Council position on ECI revision detrimental on two issues

2018-07-13 News

On 26 June 2018, the Council of the European Union announced that it has concluded its own internal work on the legislative revision of the European Citizens’ Initiative (ECI) and is ready to enter into interinstitutional negotiations. Unlike the Parliament’s proceedings, the Council’s work has been largely shielded from the public view, but now that its negotiating mandate is published, we can observe a Council that largely supports the Commission’s proposal but deviates on two critical issues: the involvement of 16- and 17-year olds and the provision regarding individual online collection systems.

The Council rejects the Commission’s proposal to lower the minimum age for co-signatories of ECIs to 16 EU-wide. This proposal would give an additional 10 million young EU citizens the opportunity to directly participate in agenda-setting processes in the EU by means of signing citizens’ initiatives.
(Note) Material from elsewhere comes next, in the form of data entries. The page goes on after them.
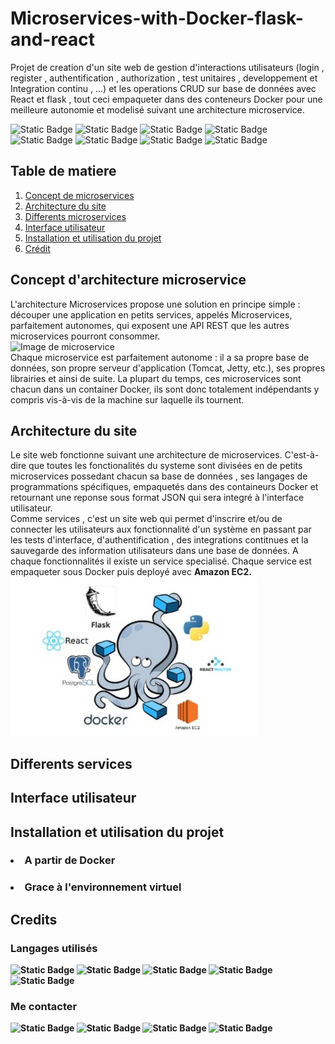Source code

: # Microservices-with-Docker-flask-and-react

<p>Projet de creation d'un site web de gestion d'interactions utilisateurs (login , register , authentification , authorization , test unitaires , developpement et Integration continu , ...) et les operations CRUD sur base de données avec React et flask , tout ceci empaqueter dans des conteneurs Docker pour une meilleure autonomie et modelisé suivant une architecture microservice.</p>
<p>
	<img alt="Static Badge" src="https://img.shields.io/badge/Docker-2CA5E0?style=for-the-badge&logo=docker&logoColor=white">
	<img alt="Static Badge" src="https://img.shields.io/badge/conda-342B029.svg?&style=for-the-badge&logo=anaconda&logoColor=white">
	<img alt="Static Badge" src="https://img.shields.io/badge/Bootstrap-563D7C?style=for-the-badge&logo=bootstrap&logoColor=white">
	<img alt="Static Badge" src="https://img.shields.io/badge/Flask-000000?style=for-the-badge&logo=flask&logoColor=white">
	<img alt="Static Badge" src="https://img.shields.io/badge/React-20232A?style=for-the-badge&logo=react&logoColor=61DAFB">
	<img alt="Static Badge" src="https://img.shields.io/badge/Nginx-009639?style=for-the-badge&logo=nginx&logoColor=white">
	<img alt="Static Badge" src="https://img.shields.io/badge/Postman-FF6C37?style=for-the-badge&logo=Postman&logoColor=white">
	<img alt="Static Badge" src="https://img.shields.io/badge/Swagger-85EA2D?style=for-the-badge&logo=Swagger&logoColor=white">
</p>
<h2>Table de matiere</h2>
<ol style = "list-type-style: squarre">
	<li><a href = "">Concept de microservices</a></li>
	<li><a href = "">Architecture du site</a></li>
	<li><a href = "">Differents microservices</a></li>
	<li><a href = "">Interface utilisateur</a></li>
	<li><a href = "">Installation et utilisation du projet</a></li>
  	<li><a href = "">Crédit </a></li>  
</ol>
<div style = "border-top = 2px solid red" id = "h1">
  <h2 font-color = "red">Concept d'architecture microservice</h2>
	<p>L'architecture Microservices propose une solution en principe simple : découper une application en petits services, appelés Microservices, parfaitement autonomes, qui exposent une API REST que les autres microservices pourront consommer. <br>
	<img alt = "Image de microservice" src = "https://user.oc-static.com/upload/2021/12/15/16395870123069_FR_4668056_Banner%26Statics_p1c2-1.jpg"/><br>
		Chaque microservice est parfaitement autonome : il a sa propre base de données, son propre serveur d'application (Tomcat, Jetty, etc.), ses propres librairies et ainsi de suite. La plupart du temps, ces microservices sont chacun dans un container Docker, ils sont donc totalement indépendants y compris vis-à-vis de la machine sur laquelle ils tournent.
	</p>
</div>
<div style = "border-top = 2px solid red" id = "h2">
  <h2 font-color = "red">Architecture du site</h2>
	<p>Le site web fonctionne suivant une architecture de microservices. C'est-à-dire que toutes les fonctionalités du systeme sont divisées en de petits microservices possedant chacun sa base de données , ses langages de programmations spécifiques, empaquetés dans des containeurs Docker et retournant une reponse sous format JSON qui sera integré à l'interface utilisateur.<br>
	Comme services , c'est un site web qui permet d'inscrire et/ou de connecter les utilisateurs aux fonctionnalité d'un système en passant par les tests d'interface, d'authentification , des integrations contitnues et la sauvegarde des information utilisateurs dans une base de données. A chaque fonctionnalités il existe un service specialisé. Chaque service est empaqueter sous Docker puis deployé avec <strong>Amazon EC2<strong>.<br>
		<img alt = "Image de l'architecture" src = "./docs/Architecture.jpeg" />
	</p>
	
</div>
<div style = "border-top = 2px solid red" id="h3">
  <h2 font-color = "red">Differents services</h2>
	<p></p>
</div>
<div style = "border-top = 2px solid red" id="h4">
  <h2 font-color = "red">Interface utilisateur</h2>
	<p></p>
</div>
<div style = "border-top = 2px solid red" id = "h5">
  <h2 font-color = "red">Installation et utilisation du projet</h2>
	<h3><li>A partir de Docker</li> </h3>
	<h3><li>Grace à l'environnement virtuel</li></h3> 
</div>
<div style = "border-top = 2px solid red" id ="h6">
  <h2 font-color = "red">Credits</h2>
	<h3>Langages utilisés</h3>
	<p>
		<img alt="Static Badge" src="https://img.shields.io/badge/Python-FFD43B?style=for-the-badge&logo=python&logoColor=blue">
  		<img alt="Static Badge" src="https://img.shields.io/badge/json-5E5C5C?style=for-the-badge&logo=json&logoColor=white">
		<img alt="Static Badge" src="https://img.shields.io/badge/JavaScript-323330?style=for-the-badge&logo=javascript&logoColor=F7DF1E">
		<img alt="Static Badge" src="https://img.shields.io/badge/HTML5-E34F26?style=for-the-badge&logo=html5&logoColor=white">
		<img alt="Static Badge" src="https://img.shields.io/badge/CSS3-1572B6?style=for-the-badge&logo=css3&logoColor=white">
	</p>
 <h3>Me contacter</h3>
 <p>
	 <img alt="Static Badge" src="https://img.shields.io/badge/LinkedIn-0077B5?style=for-the-badge&logo=linkedin&logoColor=white">
	 <img alt="Static Badge" src="https://img.shields.io/badge/Twitter-1DA1F2?style=for-the-badge&logo=twitter&logoColor=white">
	 <img alt="Static Badge" src="https://img.shields.io/badge/Quora-%23B92B27.svg?&style=for-the-badge&logo=Quora&logoColor=white">
	 <img alt="Static Badge" src="https://img.shields.io/badge/GitHub-100000?style=for-the-badge&logo=github&logoColor=white">
 </p>
	
</div>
In a time when the electoral engagement of young people is increasingly deteriorating, the ECI is an excellent opportunity to involve young people in the democratic life of the Union. The Council’s rejection of this proposal is disappointing and it fails to recognise that the ECI instrument is of particular value for young people, who are increasingly organised around concrete issues rather than ideologies. Sticking to the voting age for European elections as the minimum age for signatories (16 in Austria, but 18 in all other EU Member States), as the Council proposes, is an unnecessarily rigid position, in particular because of the non-binding character of the instrument.

The other issue on which the Council deviates from the Commission’s proposal is even more worrying, as it proposes to take us a step back relative to the current ECI regulation and state of affairs. The Council wants to take away the free choice of ECI organisers to either use the central online collection software, developed and offered by the Commission, or to use an alternative, so-called “individual online collection system”. Currently, there is one alternative to the Commission software – the OpenECI software, developed by Campact and The ECI Campaign – which, however, is in frequent demand of ECI organisers and also offered for free. The Council defends its position by reference to a ‘lack of proportionality’ and ‘administrative burden’. These arguments are highly debatable. The main reason to maintain the status quo is that it fosters a healthy competition between the official Commission software and the software developed by others – which needs to be certified by a competent national authority and thus equally meets all official criteria. In fact, this competition fosters the further development of the software, thus resulting in the best possible end product  – and a free choice – for ECI organisers. If anything, this open market for ECI software creates more efficiency and the costs going into certification is a low price to pay.

Beyond these two issues, the Council also takes a slightly different position on the question of data that citizens need to submit in order to sign an ECI, requesting the submission of all the digits of citizens’ personal identification number for nationals of Member States that choose to be included under part B of Annex III. The Commission proposed that this requirement remains limited to the last 4 digits of citizens’ personal identification number.

On all these three issues, the European Parliament’s position is in line with the Commission’s proposal. Interinstitutional negotiations between the three institutions are starting in September 2018 and are expected to be concluded by the end of the year. The new regulation is expected to come into force on 1 January 2020.